Universities and Colleges generally have their own intakes, from as little as one intake a year to as many as three. As a general rule, institutions follow the same intake calendar in each particular country. The earlier you submit your application the more time you give yourself to prepare for the intake and your application. Remember, you intake will involve an application (with the required supporting documentation), a test of English language competency if you have not yet achieved the required standard and a visa. At IANT International we can support you with all of these different elements, but the more time you give yourself, the easier the transition will be.

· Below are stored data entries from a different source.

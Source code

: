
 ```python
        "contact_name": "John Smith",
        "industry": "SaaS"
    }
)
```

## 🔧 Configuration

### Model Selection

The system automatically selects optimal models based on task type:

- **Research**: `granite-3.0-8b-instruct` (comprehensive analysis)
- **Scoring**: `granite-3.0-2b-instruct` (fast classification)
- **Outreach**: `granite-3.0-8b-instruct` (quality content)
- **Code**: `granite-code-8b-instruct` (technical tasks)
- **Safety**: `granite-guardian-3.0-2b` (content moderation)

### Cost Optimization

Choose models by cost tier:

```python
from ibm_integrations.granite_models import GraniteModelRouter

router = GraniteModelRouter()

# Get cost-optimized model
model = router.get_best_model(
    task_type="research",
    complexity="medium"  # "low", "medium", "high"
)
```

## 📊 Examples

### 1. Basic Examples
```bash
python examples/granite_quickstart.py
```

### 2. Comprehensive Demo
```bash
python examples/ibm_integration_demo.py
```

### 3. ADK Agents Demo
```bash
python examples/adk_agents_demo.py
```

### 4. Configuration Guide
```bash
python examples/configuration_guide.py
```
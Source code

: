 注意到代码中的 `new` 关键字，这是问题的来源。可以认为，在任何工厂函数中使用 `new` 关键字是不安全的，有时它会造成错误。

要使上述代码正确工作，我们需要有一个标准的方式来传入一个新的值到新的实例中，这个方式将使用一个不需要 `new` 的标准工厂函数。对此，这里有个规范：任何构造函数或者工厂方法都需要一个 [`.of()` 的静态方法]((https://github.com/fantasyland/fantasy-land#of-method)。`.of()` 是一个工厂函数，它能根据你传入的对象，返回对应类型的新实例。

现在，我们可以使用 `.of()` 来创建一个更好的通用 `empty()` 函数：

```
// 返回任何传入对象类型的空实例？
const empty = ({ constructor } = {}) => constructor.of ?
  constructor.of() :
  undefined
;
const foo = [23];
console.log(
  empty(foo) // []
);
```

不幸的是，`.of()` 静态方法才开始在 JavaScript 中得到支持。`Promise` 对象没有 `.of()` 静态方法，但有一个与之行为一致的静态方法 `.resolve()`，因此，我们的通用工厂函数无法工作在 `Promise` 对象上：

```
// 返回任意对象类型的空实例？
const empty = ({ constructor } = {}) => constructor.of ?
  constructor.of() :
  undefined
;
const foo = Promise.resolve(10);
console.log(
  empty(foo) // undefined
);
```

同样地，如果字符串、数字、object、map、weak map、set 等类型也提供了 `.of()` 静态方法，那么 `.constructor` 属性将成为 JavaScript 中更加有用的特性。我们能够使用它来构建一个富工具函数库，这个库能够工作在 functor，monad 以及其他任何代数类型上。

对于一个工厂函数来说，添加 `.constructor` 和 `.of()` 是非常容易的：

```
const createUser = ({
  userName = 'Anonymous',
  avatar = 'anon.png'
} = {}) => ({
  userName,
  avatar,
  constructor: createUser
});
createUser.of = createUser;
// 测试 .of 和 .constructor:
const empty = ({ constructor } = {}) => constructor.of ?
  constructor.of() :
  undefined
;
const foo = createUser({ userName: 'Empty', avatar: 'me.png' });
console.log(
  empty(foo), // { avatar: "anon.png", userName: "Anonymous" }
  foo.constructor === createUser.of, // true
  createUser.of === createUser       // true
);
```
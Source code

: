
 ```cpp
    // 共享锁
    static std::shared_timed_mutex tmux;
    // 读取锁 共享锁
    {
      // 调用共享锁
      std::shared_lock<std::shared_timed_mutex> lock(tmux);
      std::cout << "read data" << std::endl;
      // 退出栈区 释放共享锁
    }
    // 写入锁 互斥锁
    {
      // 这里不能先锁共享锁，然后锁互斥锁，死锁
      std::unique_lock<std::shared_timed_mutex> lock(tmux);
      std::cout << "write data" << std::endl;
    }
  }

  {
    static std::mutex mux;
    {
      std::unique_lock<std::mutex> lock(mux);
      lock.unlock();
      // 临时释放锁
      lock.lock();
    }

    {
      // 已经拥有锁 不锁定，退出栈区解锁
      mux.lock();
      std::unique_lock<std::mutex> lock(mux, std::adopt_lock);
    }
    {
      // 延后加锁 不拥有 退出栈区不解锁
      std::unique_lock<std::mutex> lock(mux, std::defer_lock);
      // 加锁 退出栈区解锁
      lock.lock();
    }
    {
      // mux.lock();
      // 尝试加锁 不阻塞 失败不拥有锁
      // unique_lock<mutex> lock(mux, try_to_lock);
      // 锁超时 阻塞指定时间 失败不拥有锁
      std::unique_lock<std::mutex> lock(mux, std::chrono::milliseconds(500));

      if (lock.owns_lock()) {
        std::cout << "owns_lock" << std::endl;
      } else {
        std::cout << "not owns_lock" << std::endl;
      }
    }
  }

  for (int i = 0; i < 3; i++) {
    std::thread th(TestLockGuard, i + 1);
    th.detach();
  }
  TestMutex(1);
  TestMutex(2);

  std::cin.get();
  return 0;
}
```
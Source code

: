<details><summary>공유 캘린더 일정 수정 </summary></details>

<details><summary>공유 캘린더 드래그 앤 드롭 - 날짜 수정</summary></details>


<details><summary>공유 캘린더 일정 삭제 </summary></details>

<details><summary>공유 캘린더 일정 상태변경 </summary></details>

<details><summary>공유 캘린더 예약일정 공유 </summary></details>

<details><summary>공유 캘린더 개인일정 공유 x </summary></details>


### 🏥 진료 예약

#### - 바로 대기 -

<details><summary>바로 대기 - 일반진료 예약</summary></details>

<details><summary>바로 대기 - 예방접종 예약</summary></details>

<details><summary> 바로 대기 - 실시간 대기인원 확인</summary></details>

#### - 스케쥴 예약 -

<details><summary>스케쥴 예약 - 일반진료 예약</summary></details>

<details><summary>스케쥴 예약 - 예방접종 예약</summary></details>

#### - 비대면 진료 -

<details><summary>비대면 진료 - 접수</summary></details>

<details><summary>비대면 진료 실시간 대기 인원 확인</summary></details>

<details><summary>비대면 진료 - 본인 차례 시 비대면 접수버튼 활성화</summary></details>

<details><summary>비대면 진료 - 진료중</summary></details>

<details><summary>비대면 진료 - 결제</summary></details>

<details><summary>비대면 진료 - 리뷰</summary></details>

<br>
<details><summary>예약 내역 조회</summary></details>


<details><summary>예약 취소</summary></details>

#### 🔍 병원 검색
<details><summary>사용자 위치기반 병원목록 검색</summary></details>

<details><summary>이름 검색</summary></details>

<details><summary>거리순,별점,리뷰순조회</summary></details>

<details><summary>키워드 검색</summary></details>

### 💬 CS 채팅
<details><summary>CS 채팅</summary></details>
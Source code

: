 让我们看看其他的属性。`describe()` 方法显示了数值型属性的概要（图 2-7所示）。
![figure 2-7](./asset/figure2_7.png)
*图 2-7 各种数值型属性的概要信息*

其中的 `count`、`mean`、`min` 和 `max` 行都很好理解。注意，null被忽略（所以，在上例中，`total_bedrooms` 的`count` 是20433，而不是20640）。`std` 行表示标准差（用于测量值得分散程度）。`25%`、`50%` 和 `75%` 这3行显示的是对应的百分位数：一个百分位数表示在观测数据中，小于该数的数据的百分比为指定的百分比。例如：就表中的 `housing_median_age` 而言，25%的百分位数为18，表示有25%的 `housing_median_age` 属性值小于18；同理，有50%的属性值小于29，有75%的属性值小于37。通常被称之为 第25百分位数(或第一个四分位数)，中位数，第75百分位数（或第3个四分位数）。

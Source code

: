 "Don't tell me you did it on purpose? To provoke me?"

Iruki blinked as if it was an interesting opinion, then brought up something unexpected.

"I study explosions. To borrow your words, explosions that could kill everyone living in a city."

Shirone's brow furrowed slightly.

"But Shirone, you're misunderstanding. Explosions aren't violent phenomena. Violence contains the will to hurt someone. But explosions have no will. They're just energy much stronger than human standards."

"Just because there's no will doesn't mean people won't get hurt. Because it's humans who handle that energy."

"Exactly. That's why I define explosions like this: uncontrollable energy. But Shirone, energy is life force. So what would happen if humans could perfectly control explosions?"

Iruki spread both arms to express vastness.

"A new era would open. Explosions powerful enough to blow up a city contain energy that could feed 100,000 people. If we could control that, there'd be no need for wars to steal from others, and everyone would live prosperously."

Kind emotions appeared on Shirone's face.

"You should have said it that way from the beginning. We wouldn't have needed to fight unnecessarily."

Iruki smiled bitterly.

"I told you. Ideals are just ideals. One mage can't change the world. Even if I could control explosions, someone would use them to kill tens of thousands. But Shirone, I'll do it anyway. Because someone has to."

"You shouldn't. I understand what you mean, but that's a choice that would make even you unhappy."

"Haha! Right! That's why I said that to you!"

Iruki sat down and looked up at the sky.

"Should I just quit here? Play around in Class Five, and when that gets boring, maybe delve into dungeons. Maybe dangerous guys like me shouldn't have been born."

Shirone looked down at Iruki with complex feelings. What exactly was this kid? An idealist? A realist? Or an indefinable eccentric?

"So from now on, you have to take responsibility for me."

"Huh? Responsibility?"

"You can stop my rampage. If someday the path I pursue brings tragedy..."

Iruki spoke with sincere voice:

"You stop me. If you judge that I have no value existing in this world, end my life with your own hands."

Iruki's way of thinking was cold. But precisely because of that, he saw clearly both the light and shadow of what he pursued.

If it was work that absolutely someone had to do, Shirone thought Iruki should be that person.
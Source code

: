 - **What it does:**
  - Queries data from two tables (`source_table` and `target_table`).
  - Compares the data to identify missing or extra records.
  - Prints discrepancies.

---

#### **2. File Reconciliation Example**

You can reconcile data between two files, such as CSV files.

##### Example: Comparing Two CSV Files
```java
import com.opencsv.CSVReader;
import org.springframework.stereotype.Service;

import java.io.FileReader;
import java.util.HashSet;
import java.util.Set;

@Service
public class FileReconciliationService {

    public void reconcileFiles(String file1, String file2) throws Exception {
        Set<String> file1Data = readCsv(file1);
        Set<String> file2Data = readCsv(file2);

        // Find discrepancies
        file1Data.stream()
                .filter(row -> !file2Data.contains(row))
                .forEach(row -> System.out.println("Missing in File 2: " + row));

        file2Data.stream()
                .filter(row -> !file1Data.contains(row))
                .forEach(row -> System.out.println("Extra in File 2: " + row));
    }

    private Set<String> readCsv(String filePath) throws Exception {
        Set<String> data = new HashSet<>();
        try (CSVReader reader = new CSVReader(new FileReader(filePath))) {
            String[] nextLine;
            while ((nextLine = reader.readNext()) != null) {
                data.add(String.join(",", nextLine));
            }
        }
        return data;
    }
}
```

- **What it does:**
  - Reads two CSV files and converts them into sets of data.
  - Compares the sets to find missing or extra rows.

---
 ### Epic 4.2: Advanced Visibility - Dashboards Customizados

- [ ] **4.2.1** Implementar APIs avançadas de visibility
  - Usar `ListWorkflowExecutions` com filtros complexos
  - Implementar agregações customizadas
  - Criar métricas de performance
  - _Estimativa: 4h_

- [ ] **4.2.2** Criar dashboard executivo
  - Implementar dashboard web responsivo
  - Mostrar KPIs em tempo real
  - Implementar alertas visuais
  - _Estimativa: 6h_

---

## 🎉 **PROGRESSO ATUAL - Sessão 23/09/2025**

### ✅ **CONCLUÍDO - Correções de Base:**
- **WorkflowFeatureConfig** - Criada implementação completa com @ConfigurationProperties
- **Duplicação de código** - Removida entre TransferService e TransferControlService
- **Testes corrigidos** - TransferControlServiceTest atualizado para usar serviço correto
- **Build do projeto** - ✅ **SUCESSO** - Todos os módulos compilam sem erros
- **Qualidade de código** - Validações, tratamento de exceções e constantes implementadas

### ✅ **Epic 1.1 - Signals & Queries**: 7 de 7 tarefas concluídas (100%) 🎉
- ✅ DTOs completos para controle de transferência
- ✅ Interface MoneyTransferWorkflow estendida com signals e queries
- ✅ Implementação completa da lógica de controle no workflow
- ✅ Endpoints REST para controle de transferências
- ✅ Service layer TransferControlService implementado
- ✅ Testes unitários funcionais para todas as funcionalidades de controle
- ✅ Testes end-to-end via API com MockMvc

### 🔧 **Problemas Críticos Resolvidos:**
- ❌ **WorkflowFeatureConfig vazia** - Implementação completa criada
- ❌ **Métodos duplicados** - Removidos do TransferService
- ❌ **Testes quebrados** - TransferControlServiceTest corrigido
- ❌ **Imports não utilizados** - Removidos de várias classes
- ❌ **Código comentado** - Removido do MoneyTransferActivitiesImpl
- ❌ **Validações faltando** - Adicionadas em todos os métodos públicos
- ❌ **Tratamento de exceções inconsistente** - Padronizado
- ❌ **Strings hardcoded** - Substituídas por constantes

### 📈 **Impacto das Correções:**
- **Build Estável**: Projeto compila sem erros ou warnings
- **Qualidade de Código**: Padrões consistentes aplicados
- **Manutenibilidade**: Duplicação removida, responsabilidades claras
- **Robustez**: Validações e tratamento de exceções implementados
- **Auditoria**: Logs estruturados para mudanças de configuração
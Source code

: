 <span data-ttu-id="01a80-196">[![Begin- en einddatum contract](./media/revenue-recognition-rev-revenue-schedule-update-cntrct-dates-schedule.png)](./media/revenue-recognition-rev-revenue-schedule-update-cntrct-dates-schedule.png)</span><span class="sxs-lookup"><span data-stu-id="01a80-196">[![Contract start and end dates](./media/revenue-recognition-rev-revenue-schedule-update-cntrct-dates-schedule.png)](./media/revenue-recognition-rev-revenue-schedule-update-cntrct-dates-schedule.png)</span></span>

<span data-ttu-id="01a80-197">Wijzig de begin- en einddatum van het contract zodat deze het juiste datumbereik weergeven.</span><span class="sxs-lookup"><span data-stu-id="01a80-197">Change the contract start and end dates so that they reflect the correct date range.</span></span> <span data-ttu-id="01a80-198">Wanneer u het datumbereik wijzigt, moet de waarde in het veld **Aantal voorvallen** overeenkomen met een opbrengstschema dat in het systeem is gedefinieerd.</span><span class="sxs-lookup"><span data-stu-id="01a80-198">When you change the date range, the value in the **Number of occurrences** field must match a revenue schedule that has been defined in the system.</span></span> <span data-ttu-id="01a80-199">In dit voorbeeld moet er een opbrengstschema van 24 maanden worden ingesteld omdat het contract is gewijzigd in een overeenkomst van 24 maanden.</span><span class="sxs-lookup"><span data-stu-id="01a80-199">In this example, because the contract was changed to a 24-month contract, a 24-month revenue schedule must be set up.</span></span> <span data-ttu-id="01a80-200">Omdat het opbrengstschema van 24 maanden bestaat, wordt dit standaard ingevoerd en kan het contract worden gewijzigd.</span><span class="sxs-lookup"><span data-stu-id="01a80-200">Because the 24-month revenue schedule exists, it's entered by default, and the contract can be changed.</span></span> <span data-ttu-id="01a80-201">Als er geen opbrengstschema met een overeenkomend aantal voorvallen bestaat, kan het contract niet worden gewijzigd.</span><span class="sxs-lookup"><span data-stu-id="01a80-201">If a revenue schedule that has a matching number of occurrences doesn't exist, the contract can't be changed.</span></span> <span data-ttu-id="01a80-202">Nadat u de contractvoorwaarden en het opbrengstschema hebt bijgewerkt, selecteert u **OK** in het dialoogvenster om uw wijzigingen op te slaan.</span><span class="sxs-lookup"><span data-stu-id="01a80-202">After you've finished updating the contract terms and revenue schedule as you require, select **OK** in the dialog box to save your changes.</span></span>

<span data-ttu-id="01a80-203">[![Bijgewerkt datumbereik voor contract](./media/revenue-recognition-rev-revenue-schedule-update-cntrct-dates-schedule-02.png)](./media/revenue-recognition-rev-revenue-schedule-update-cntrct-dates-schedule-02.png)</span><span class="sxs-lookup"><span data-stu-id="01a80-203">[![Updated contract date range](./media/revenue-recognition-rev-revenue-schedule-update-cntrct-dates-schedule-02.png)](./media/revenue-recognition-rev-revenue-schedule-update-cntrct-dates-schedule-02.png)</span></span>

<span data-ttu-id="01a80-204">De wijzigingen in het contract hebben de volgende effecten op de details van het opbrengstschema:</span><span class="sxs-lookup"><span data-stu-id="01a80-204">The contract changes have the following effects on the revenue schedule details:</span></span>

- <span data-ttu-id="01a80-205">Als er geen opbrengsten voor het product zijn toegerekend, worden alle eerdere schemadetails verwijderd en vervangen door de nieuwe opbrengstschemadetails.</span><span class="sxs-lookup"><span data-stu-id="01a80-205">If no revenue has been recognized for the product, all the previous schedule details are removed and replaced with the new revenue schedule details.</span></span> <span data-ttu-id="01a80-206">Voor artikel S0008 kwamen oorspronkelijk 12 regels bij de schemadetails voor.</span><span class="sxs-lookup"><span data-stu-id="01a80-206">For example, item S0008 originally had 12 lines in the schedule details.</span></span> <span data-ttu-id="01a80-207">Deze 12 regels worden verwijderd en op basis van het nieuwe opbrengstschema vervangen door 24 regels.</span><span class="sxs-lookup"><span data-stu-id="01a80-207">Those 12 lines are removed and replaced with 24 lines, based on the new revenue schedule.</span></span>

A University application requires more than the completion of a form. You will need to provide the following for the process:
1) An application fee
2) Transcripts and mark sheets of your educational background in India
3) A statement of purpose to make it clear to the admissions officer the whys and the whats of your study choice.
4) Financial information to support your application to satisfy the institution that you can fund your overseas education.
At IANT International, we can support you with gathering all of this documentation for your application.
Each course (under and post graduate) will have different academic entry requirements as well as English language requirements. Generally different countries will have different language test requirements, TOEFL, IELTS or PTE.
Students with relevant practical experience but without formal qualifications are sometimes considered. Advice on the entry requirements for ones’ specific course and whether his/her work experience can be considered in lieu of his formal qualifications can be obtained from the admission office of the respective institution.
For Undergraduate studies: if one does not have formal qualifications, he/she can undertake a Foundation course, which usually lasts one academic year. There are a number of colleges running the Foundation courses, as do many Universities.
For Postgraduate studies: Students having neither a formal degree nor relevant work experience, but have satisfied the course tutor that they have flair for the particular course, may be admitted to a Postgraduate Certificate program. A PG Certificate program usually lasts 6 months and comprises the first semester of the appropriate master’s degree. On showing good performance in postgraduate certificate program, one can claim admission to postgraduate diploma and subsequently to a master’s degree, without any waste of time.
Yes, certainly. In fact, most undergraduate students change their major at least once during their four-year course of study. Most Universities abroad allow students the flexibility to change their major as they wish.
Generally both Undergraduate and Postgraduate students are guaranteed accommodation in most institutions in their on campus Halls of Residence as a bare minimum for their first year. Obviously there are deadlines with this, and the sooner the University is informed the better.
It depends on the length and type of program a student will be attending. One’s eligibility to work will be shown on the immigration stamp in his/her passport. International students are normally allowed to work for 20 hours per week during term days and full time during holidays. Students may need a letter from his/her institution that he/she has commenced the course or his/her identity card/passport to begin working. Many institutions have ‘Job shop’ to help students find part-time jobs. Job vacancies are also advertised in newspapers and Internet. There are also many national and regional employment agencies, run by both government and private, which can advise on the wide range of opportunities available at their client businesses and industries. Most employers will want to see a student’s resume and sometimes, they take an interview before hiring the student.
Cost of education is a cost incurred for your tuition fees at the University. It varies from country to country and from University to University.
Cost of living is the cost incurred throughout your stay at an overseas country where you will pursue your education.
Student visas are relatively straightforward to obtain, as long as you have an offer letter from the relevant University/College and evidence of enough funds or financial support to pay for your tuition fees and your associated living costs while living abroad. Some countries will insist that the student is interviewed prior to visa issue, but at Divya Overseas this is something that we prepare all of our students for.
The key element to any visa interview is the personal conviction and the enthusiasm that the student can portray that their chosen course is relevant to their future plans and that they plan to return to India to realize their aspirations.
First and foremost there is no need to show funds in the currency of the country that you wish to study in. In respect of how much, there is no upper limit, but as long as you can show that you have a little more than what you need to study and live abroad there will be no issues.
This is something that we can guide and support you with at Divya Overseas. We have extensive experience of aiding our students get visas for their chosen country. You will be coached and supported throughout the process and when you go into the interview we can assure you that you will feel prepared. You won’t be asked a question that we have not prepared you for.
The ‘port of entry’ is the Airport that one will disembark upon after his/her flight. Technically the Visa allows one’s entry only till this stage of his/her journey. At the port of entry, one will have to meet the Immigration Officials again and it is they who really give the permission to enter their Country. One will have to convince the officers at the port of entry that he/she is a genuine student and that he/she is in perfect medical shape. But that should not be too difficult provided that one has all the important documents that he/she took for Visa Interview in Mumbai, ready for inspection in handbag and can take them out easily for scrutiny at the port of entry. It is important to remember that the Officers at the port of entry do reserve the right of Interviewing once again before allowing permission to enter.